Infection control measures stepped up as more health workers test positive

Around 700 health workers have been infected in Ernakulam so far

A total of 700 health workers have been infected in the district so far, in a nearly six-fold jump from mid-August when 110 health workers had cumulatively tested positive for the coronavirus.

According to health officials and infection control officers at hospitals in the district, the extent of the spread of the virus in the community has made it nearly impossible to ascertain if health workers have contracted the infection from within the health-care facility or outside.

Attempts, however, have been made to strengthen infection control measures both in government and private facilities. “Training for health workers on use of personal protective equipment is being provided.
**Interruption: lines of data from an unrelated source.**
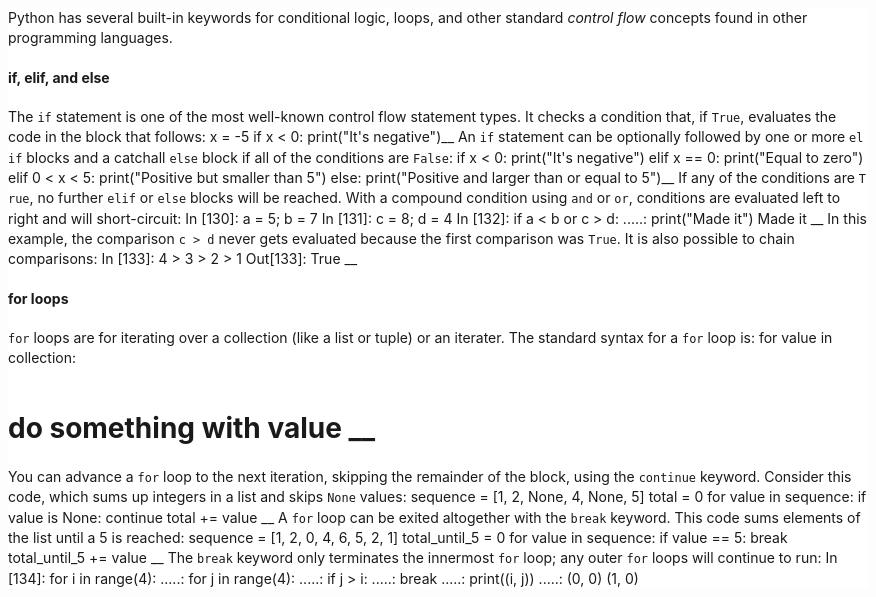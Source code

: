 Python has several built-in keywords for conditional logic, loops, and other standard _control flow_ concepts found in other programming languages.
#### if, elif, and else
The `if` statement is one of the most well-known control flow statement types. It checks a condition that, if `True`, evaluates the code in the block that follows:
x = -5
if x < 0:
print("It's negative")__
An `if` statement can be optionally followed by one or more `elif` blocks and a catchall `else` block if all of the conditions are `False`:
if x < 0:
print("It's negative")
elif x == 0:
print("Equal to zero")
elif 0 < x < 5:
print("Positive but smaller than 5")
else:
print("Positive and larger than or equal to 5")__
If any of the conditions are `True`, no further `elif` or `else` blocks will be reached. With a compound condition using `and` or `or`, conditions are evaluated left to right and will short-circuit:
In [130]: a = 5; b = 7
In [131]: c = 8; d = 4
In [132]: if a < b or c > d:
.....:     print("Made it")
Made it __
In this example, the comparison `c > d` never gets evaluated because the first comparison was `True`.
It is also possible to chain comparisons:
In [133]: 4 > 3 > 2 > 1
Out[133]: True __
#### for loops
`for` loops are for iterating over a collection \(like a list or tuple\) or an iterater. The standard syntax for a `for` loop is:
for value in collection:
# do something with value __
You can advance a `for` loop to the next iteration, skipping the remainder of the block, using the `continue` keyword. Consider this code, which sums up integers in a list and skips `None` values:
sequence = [1, 2, None, 4, None, 5]
total = 0
for value in sequence:
if value is None:
continue
total += value __
A `for` loop can be exited altogether with the `break` keyword. This code sums elements of the list until a 5 is reached:
sequence = [1, 2, 0, 4, 6, 5, 2, 1]
total_until_5 = 0
for value in sequence:
if value == 5:
break
total_until_5 += value __
The `break` keyword only terminates the innermost `for` loop; any outer `for` loops will continue to run:
In [134]: for i in range(4):
.....:     for j in range(4):
.....:         if j > i:
.....:             break
.....:         print((i, j))
.....:
(0, 0)
(1, 0)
The administration liaises with nodal officers at private hospitals every week to monitor their functioning as well,” said Dr. Mathews Numpeli, district programme manager, National Health Mission.

Since pre-COVID-19 times, committees are in place at all government hospitals right from the primary health centre level to monitor infection control measures, said a doctor at the Muvattupuzha General Hospital. These committees are required to meet every week to assess hospital hygiene and practices to maintain it. But crowding and ensuring distancing continue to remain a problem, she added.
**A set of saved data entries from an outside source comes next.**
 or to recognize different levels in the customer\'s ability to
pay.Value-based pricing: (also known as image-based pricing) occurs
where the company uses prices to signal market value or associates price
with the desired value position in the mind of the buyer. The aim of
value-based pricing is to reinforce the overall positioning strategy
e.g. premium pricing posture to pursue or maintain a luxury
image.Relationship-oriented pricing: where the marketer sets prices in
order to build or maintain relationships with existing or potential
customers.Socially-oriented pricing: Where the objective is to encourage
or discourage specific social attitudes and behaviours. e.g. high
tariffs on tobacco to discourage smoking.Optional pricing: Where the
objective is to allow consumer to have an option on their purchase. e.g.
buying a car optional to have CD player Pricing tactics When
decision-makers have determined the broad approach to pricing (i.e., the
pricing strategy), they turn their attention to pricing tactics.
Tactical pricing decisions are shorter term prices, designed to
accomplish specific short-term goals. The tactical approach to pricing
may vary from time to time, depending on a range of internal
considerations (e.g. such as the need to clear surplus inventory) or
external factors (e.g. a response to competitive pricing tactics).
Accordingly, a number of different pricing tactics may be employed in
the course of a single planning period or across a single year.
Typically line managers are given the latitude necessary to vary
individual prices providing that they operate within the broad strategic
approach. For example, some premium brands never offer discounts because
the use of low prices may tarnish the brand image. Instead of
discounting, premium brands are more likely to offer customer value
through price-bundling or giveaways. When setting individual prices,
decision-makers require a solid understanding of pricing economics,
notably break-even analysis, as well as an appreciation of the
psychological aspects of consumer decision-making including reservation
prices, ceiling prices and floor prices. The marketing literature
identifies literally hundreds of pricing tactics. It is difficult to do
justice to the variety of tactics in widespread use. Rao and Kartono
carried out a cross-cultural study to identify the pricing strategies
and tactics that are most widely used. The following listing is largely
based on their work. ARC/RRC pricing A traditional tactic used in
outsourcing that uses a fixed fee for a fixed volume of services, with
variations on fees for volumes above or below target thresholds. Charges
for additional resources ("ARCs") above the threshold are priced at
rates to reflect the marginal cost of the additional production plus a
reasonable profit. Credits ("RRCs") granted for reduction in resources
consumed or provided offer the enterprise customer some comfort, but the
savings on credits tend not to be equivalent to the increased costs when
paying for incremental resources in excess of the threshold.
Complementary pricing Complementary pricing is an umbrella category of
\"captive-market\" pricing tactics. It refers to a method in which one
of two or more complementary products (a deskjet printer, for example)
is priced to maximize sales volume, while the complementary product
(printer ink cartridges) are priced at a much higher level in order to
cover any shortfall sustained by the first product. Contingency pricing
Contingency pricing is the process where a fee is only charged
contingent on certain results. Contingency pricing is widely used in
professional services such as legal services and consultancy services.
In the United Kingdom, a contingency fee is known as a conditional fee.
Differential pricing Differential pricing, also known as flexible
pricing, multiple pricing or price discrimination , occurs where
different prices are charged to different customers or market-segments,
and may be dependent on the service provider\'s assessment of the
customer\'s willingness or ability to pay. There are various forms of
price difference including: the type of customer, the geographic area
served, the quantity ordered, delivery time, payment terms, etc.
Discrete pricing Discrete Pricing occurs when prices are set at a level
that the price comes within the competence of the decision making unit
Dr. Sonya Joy, consultant microbiologist and infection control officer at Aster Medcity, said that infection control measures, like appropriate PPE use and hygiene, were seemingly simple, but could be difficult to enforce among a large group of people. CCTV footage is being observed to ensure health workers were wearing appropriate PPE at all times, and restrictions are in place to make sure workers do not gather for meals. “The chances of getting the infection could be higher outside hospitals considering precautions are strict inside a health facility,” she said.

It is likely that health workers are contracting the infection from outside hospitals, said Dr. Numpeli.

Dr. Neethu Susan Phillip who heads infection control at Rajagiri Hospital said practices like taking patient history, cough etiquette, and hand hygiene had assumed greater significance. With health workers, being careful while doffing contaminated PPE kits is crucial, she said.